I have ordered a pair of the Varta 200 mAh battery packs and will see how they work out. Killed me to order from China a pair of German-made batteries.
I think I'll stick with my simple to construct one, it's 1.5F at 5 volts and very simple to construct. It's hard to imagine a place where a full sized AA battery will fit that this one won't.
I agree, but I'll try the Varta battery because I'm not ready to jump to capacitors. MTH has indicated that the 200mAh size should be adequate.
Yes, I was thinking back to my recollection of GRJ's earlier comments on roll-your-own BCRs.
GRJ: Are you going to York?
John,
What's available to replace the 8.4 volt battery?
Are these suitable for 5V or 3V PS/2 ? Or both?
Trevise, given that the voltage applied to the battery on a 5-volt system is greater than 8.4 volts, and that these capacitors have a 5-volt rating, I would say they are not suitable to replace a system (the so-called 5-volt system) that uses the 8.4 volt battery. I shall leave it to the electronics experts to indicate whether there is a way to wire them up, in series or otherwise, to make them usable.
What are the 200mah batteries? The AAA batteries from MTH still claim to be 700mah.
Here's a contrast of the three sizes, AA, AAA, and a BCR clone. While the BCR clone doesn't have near the energy, it's worked fine in a number of PS/2 locomotives and I have no shutdown issues.
RJR said he was looking at the 200mah AAA. It is the capacity of the battery.
The 8.4V only have a 150-180mah rating but that is at 8.4V, my opinion is a 700mah rating is better than 200mah for the 2.4V. But looks like RJR bought some already. G
Make sense.
I'm sure there's an equivalent capacitor set to replace an 8.4 volt.
John,
What's available to replace the 8.4 volt battery?
Barry, You can put 2 in series. That will double the voltage but half the capacity. G
George,
Thanks!
Stan2004: I was unclear in my question. I meant what size/type capacitor do they use in PS3.
I have ordered a pair of the Varta 200 mAh battery packs and will see how they work out. Killed me to order from China a pair of German-made batteries.
They are the same, though they use 2 individual ones vice the double pack version. The double is just 2 2.5V or 2.7V capacitors in series. G
GGG, yes I ordered a pair to see how they work. I agree that 8.4 v 200 mAh is more power than 2.4 200 mAh. But I also wonder what the mAh rating (if any) would be on a 1.5F cap????
I do think the standard pair of AA MiMH's may be overkill, although it does provide a reserve for extended non-use of trains.
GRJ: How long do the 1.5F caps keep the sound on when power is shut?
Depending on the engine just long enough to complete the shutdown. Not much reserve beyond that.
I have use the 2.5F but they are more expensive and take a little longer to charge. G
See my previous post to Barry with the complete construction details in it.
John,
I had those instructions, however, I thought that there might be a device I could buy that was already assembled, alike the 3 volt battery replacement.
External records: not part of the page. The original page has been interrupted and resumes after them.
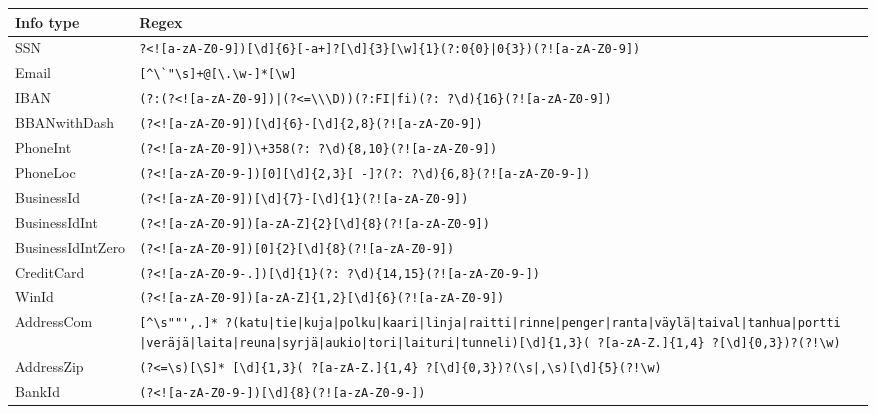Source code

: \begin{table}[]
    \begin{tabularx}{\textwidth}{|L{0.18\textwidth}|Y|}
        \hline
        \textbf{Info type} &
        \textbf{Regex} \\ \hline
        SSN &
        \tiny{\verb=?<![a-zA-Z0-9])[\d]{6}[-a+]?[\d]{3}[\w]{1}(?:0{0}|0{3})(?![a-zA-Z0-9])=}
         \\ \hline
        Email &
        \tiny{\verb=[^\`"\s]+@[\.\w-]*[\w]=}
         \\ \hline
        IBAN &
        \tiny{\verb&(?:(?<![a-zA-Z0-9])|(?<=\\\D))(?:FI|fi)(?: ?\d){16}(?![a-zA-Z0-9])&}
        \\ \hline
        BBANwithDash &
        \tiny{\verb=(?<![a-zA-Z0-9])[\d]{6}-[\d]{2,8}(?![a-zA-Z0-9])=}
         \\ \hline
        PhoneInt &
        \tiny{\verb=(?<![a-zA-Z0-9])\+358(?: ?\d){8,10}(?![a-zA-Z0-9])=}
         \\ \hline
        PhoneLoc &
        \tiny{\verb=(?<![a-zA-Z0-9-])[0][\d]{2,3}[ -]?(?: ?\d){6,8}(?![a-zA-Z0-9-])=}
         \\ \hline
        BusinessId &
        \tiny{\verb=(?<![a-zA-Z0-9])[\d]{7}-[\d]{1}(?![a-zA-Z0-9])=}
         \\ \hline
        BusinessIdInt &
        \tiny{\verb=(?<![a-zA-Z0-9])[a-zA-Z]{2}[\d]{8}(?![a-zA-Z0-9])=}
         \\ \hline
        BusinessIdIntZero &
        \tiny{\verb=(?<![a-zA-Z0-9])[0]{2}[\d]{8}(?![a-zA-Z0-9])=}
         \\ \hline
        CreditCard &
        \tiny{\verb=(?<![a-zA-Z0-9-.])[\d]{1}(?: ?\d){14,15}(?![a-zA-Z0-9-])=}
         \\ \hline
        WinId &
        \tiny{\verb=(?<![a-zA-Z0-9])[a-zA-Z]{1,2}[\d]{6}(?![a-zA-Z0-9])=}
         \\ \hline
        AddressCom &
        \tiny{\verb=[^\s""',.]* ?=\texttt{(katu|tie|kuja|polku|kaari|linja|raitti|rinne|penger|ranta|väylä|taival|tanhua|portti}
        \texttt{|veräjä|laita|reuna|syrjä|aukio|tori|laituri|tunneli)}\verb=[\d]{1,3}( ?[a-zA-Z.]{1,4} ?[\d]{0,3})?(?!\w)=}
        \\ \hline
        AddressZip &
        \tiny{\verb&(?<=\s)[\S]* [\d]{1,3}( ?[a-zA-Z.]{1,4} ?[\d]{0,3})?(\s|,\s)[\d]{5}(?!\w)&}
         \\ \hline
        BankId &
        \tiny{\verb=(?<![a-zA-Z0-9-])[\d]{8}(?![a-zA-Z0-9-])=}
         \\ \hline

\end{tabularx}
\end{table}
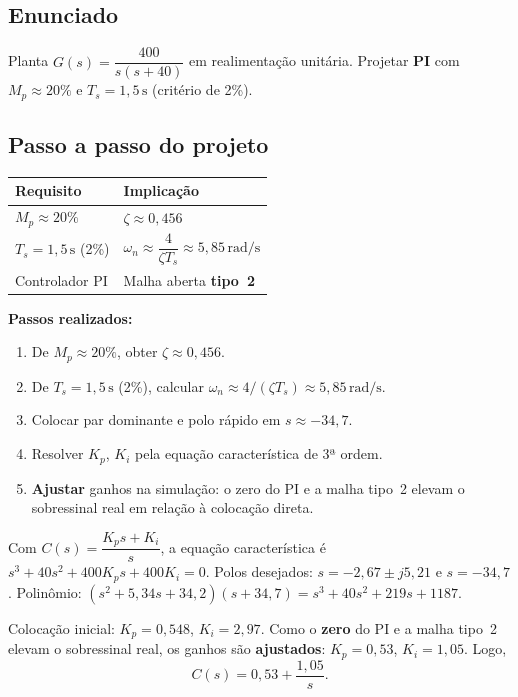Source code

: \documentclass[11pt,a4paper]{article}
\begin{document}
\subsection*{Enunciado}

Planta $G(s)=\dfrac{400}{s(s+40)}$ em realimentação unitária. Projetar
\textbf{PI} com $M_p\approx 20\%$ e $T_s=1{,}5\,\mathrm{s}$ (critério de 2\%).

\subsection*{Passo a passo do projeto}

\begin{center}
\begin{tabular}{@{}ll@{}}
  \toprule
  Requisito & Implicação \\
  \midrule
  $M_p\approx 20\%$ & $\zeta\approx 0{,}456$ \\
  $T_s=1{,}5\,\mathrm{s}$ (2\%) & $\omega_n\approx\dfrac{4}{\zeta T_s}\approx 5{,}85\,\mathrm{rad/s}$ \\
  Controlador PI & Malha aberta \textbf{tipo~2} \\
  \bottomrule
\end{tabular}
\end{center}

\textbf{Passos realizados:}
\begin{enumerate}[leftmargin=*]
  \item De $M_p\approx 20\%$, obter $\zeta\approx 0{,}456$.
  \item De $T_s=1{,}5\,\mathrm{s}$ (2\%), calcular
        $\omega_n\approx 4/(\zeta T_s)\approx 5{,}85\,\mathrm{rad/s}$.
  \item Colocar par dominante e polo rápido em $s\approx -34{,}7$.
  \item Resolver $K_p$, $K_i$ pela equação característica de 3ª ordem.
  \item \textbf{Ajustar} ganhos na simulação: o zero do PI e a malha tipo~2
        elevam o sobressinal real em relação à colocação direta.
\end{enumerate}

Com $C(s)=\dfrac{K_p s+K_i}{s}$, a equação característica é
$s^3+40s^2+400K_p s+400K_i=0$. Polos desejados:
$s=-2{,}67\pm j5{,}21$ e $s=-34{,}7$. Polinômio:
$(s^2+5{,}34s+34{,}2)(s+34{,}7)=s^3+40s^2+219s+1187$.

Colocação inicial: $K_p=0{,}548$, $K_i=2{,}97$. Como o \textbf{zero} do PI e a
malha tipo~2 elevam o sobressinal real, os ganhos são \textbf{ajustados}:
$K_p=0{,}53$, $K_i=1{,}05$. Logo,
\[
  C(s)=0{,}53+\frac{1{,}05}{s}.
\]
\end{document}
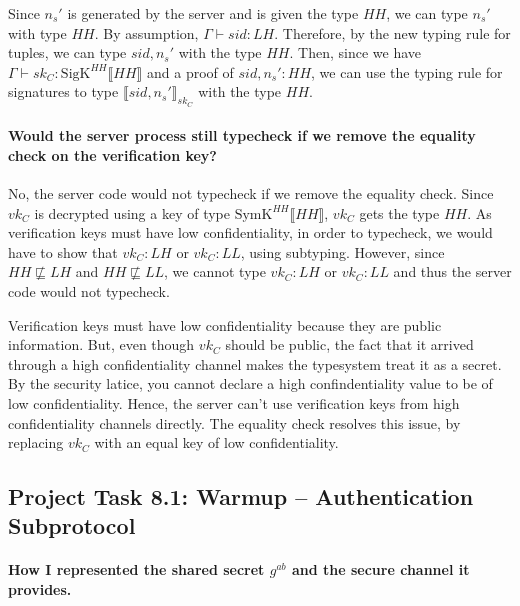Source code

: \documentclass[12pt,a4paper]{article}
\begin{document}
Since $n_s'$ is generated by the server and is given the type $HH$, we can type $n_s'$ with type $HH$.
By assumption, $\Gamma \vdash sid: LH$. Therefore, by the new typing rule for tuples, we can type $sid,n_s'$ with the type $HH$.
Then, since we have $\Gamma \vdash sk_C: \mathrm{SigK}^{HH}\llbracket HH \rrbracket$ and a proof of $sid,n_s': HH$, we can use the typing rule for signatures to type $\llbracket sid, n_s' \rrbracket_{sk_C}$ with the type $HH$.

\paragraph{Would the server process still typecheck if we remove the equality check on the verification key?}

No, the server code would not typecheck if we remove the equality check.
Since $vk_C$ is decrypted using a key of type $\mathrm{SymK}^{HH}\llbracket HH \rrbracket$, $vk_C$ gets the type $HH$.
As verification keys must have low confidentiality, in order to typecheck, we would have to show that $vk_C: LH$ or $vk_C: LL$, using subtyping.
However, since $HH \not\sqsubseteq LH$ and $HH \not\sqsubseteq LL$, we cannot type $vk_C: LH$ or $vk_C: LL$ and thus the server code would not typecheck.

Verification keys must have low confidentiality because they are public information.
But, even though $vk_C$ should be public, the fact that it arrived through a high confidentiality channel makes the typesystem treat it as a secret.
By the security latice, you cannot declare a high confindentiality value to be of low confidentiality. Hence, the server can't use verification keys from high confidentiality channels directly.
The equality check resolves this issue, by replacing $vk_C$ with an equal key of low confidentiality.

\subsection*{Project Task 8.1: Warmup -- Authentication Subprotocol}
\paragraph{How I represented the shared secret $g^{ab}$ and the secure channel it provides.}
\end{document}

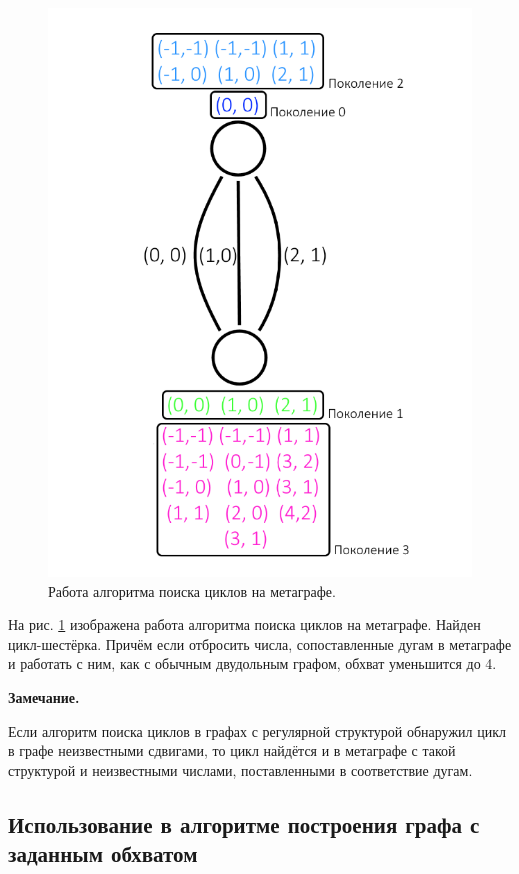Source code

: \documentclass[14pt]{mmcs_article}
\begin{document}
\begin{figure}[H]
  \centering
  \includegraphics[scale=0.5]{Fig_9.png}
  \caption{ Работа алгоритма поиска циклов на метаграфе. }
  \label{metagraph:2}
\end{figure}

На рис. \ref{metagraph:2} изображена работа алгоритма поиска циклов на метаграфе. Найден цикл-шестёрка. Причём если отбросить числа, сопоставленные дугам в метаграфе и работать с ним, как с обычным двудольным графом, обхват уменьшится до 4.

\textbf{Замечание.}

Если алгоритм поиска циклов в графах с регулярной структурой обнаружил цикл в графе неизвестными сдвигами, то цикл найдётся и в метаграфе с такой структурой и неизвестными числами, поставленными в соответствие дугам.

\subsection{Использование в алгоритме построения графа с заданным обхватом}
\end{document}
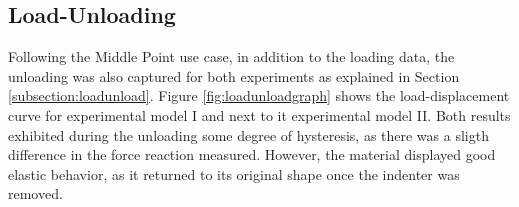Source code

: \subsection{Load-Unloading}
\label{subsection:loadunloadresult}
Following the Middle Point use case, in addition to the loading data, the unloading was 
also captured for both experiments as explained in Section \ref{subsection:loadunload}.
Figure \ref{fig:loadunloadgraph} shows the load-displacement curve for experimental model 
I and next to it experimental model II. Both results exhibited during the unloading some 
degree of hysteresis, as there was a sligth difference in the force reaction measured.
However, the material displayed good elastic behavior, as it returned to its 
original shape once the indenter was removed.\\

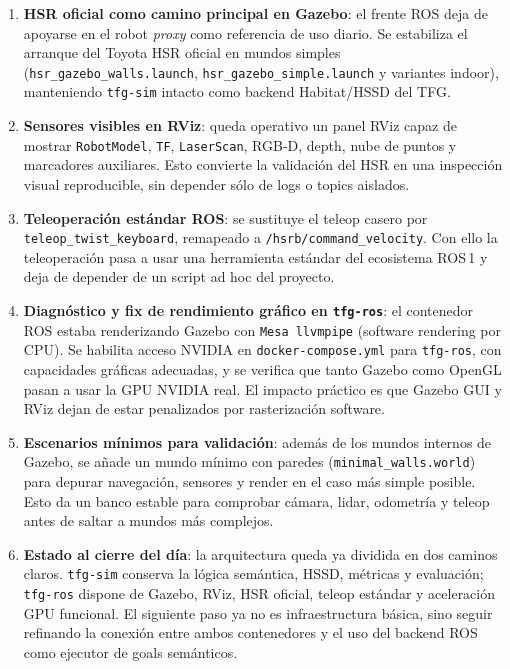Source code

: \documentclass[11pt,a4paper]{article}
\begin{document}
\begin{enumerate}
  \item \textbf{HSR oficial como camino principal en Gazebo}: el frente ROS deja
        de apoyarse en el robot \emph{proxy} como referencia de uso diario. Se
        estabiliza el arranque del Toyota HSR oficial en mundos simples
        (\texttt{hsr\_gazebo\_walls.launch}, \texttt{hsr\_gazebo\_simple.launch}
        y variantes indoor), manteniendo \texttt{tfg-sim} intacto como backend
        Habitat/HSSD del TFG.
  \item \textbf{Sensores visibles en RViz}: queda operativo un panel RViz capaz
        de mostrar \texttt{RobotModel}, \texttt{TF}, \texttt{LaserScan},
        RGB-D, depth, nube de puntos y marcadores auxiliares. Esto convierte la
        validación del HSR en una inspección visual reproducible, sin depender
        sólo de logs o topics aislados.
  \item \textbf{Teleoperación estándar ROS}: se sustituye el teleop casero por
        \texttt{teleop\_twist\_keyboard}, remapeado a
        \texttt{/hsrb/command\_velocity}. Con ello la teleoperación pasa a usar
        una herramienta estándar del ecosistema ROS\,1 y deja de depender de un
        script ad hoc del proyecto.
  \item \textbf{Diagnóstico y fix de rendimiento gráfico en \texttt{tfg-ros}}:
        el contenedor ROS estaba renderizando Gazebo con
        \texttt{Mesa llvmpipe} (software rendering por CPU). Se habilita acceso
        NVIDIA en \texttt{docker-compose.yml} para \texttt{tfg-ros}, con
        capacidades gráficas adecuadas, y se verifica que tanto Gazebo como
        OpenGL pasan a usar la GPU NVIDIA real. El impacto práctico es que
        Gazebo GUI y RViz dejan de estar penalizados por rasterización software.
  \item \textbf{Escenarios mínimos para validación}: además de los mundos
        internos de Gazebo, se añade un mundo mínimo con paredes
        (\texttt{minimal\_walls.world}) para depurar navegación, sensores y
        render en el caso más simple posible. Esto da un banco estable para
        comprobar cámara, lidar, odometría y teleop antes de saltar a mundos más
        complejos.
  \item \textbf{Estado al cierre del día}: la arquitectura queda ya dividida en
        dos caminos claros. \texttt{tfg-sim} conserva la lógica semántica,
        HSSD, métricas y evaluación; \texttt{tfg-ros} dispone de Gazebo, RViz,
        HSR oficial, teleop estándar y aceleración GPU funcional. El siguiente
        paso ya no es infraestructura básica, sino seguir refinando la conexión
        entre ambos contenedores y el uso del backend ROS como ejecutor de goals
        semánticos.
\end{enumerate}
\end{document}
GRJ, you give me pause when you say you hook black to +. My experience when using electrolytics was the opposite, that the + side is positive whether furnishing current or receiving it.
Is that how you've done it on the 3rd single cap example also?
Barry, there's always the genuine BCR for $24.99.
RJR, remember that we're doing this backwards, the male and female contacts on the connector are reversed from what a real battery has. We are trying to be a battery, not draw energy from a battery.
Trust me, the + goes to the correct place. Yes, the + terminal on the caps does indeed go to the + side of the circuit.
Understand. The connector is set up for load, not line.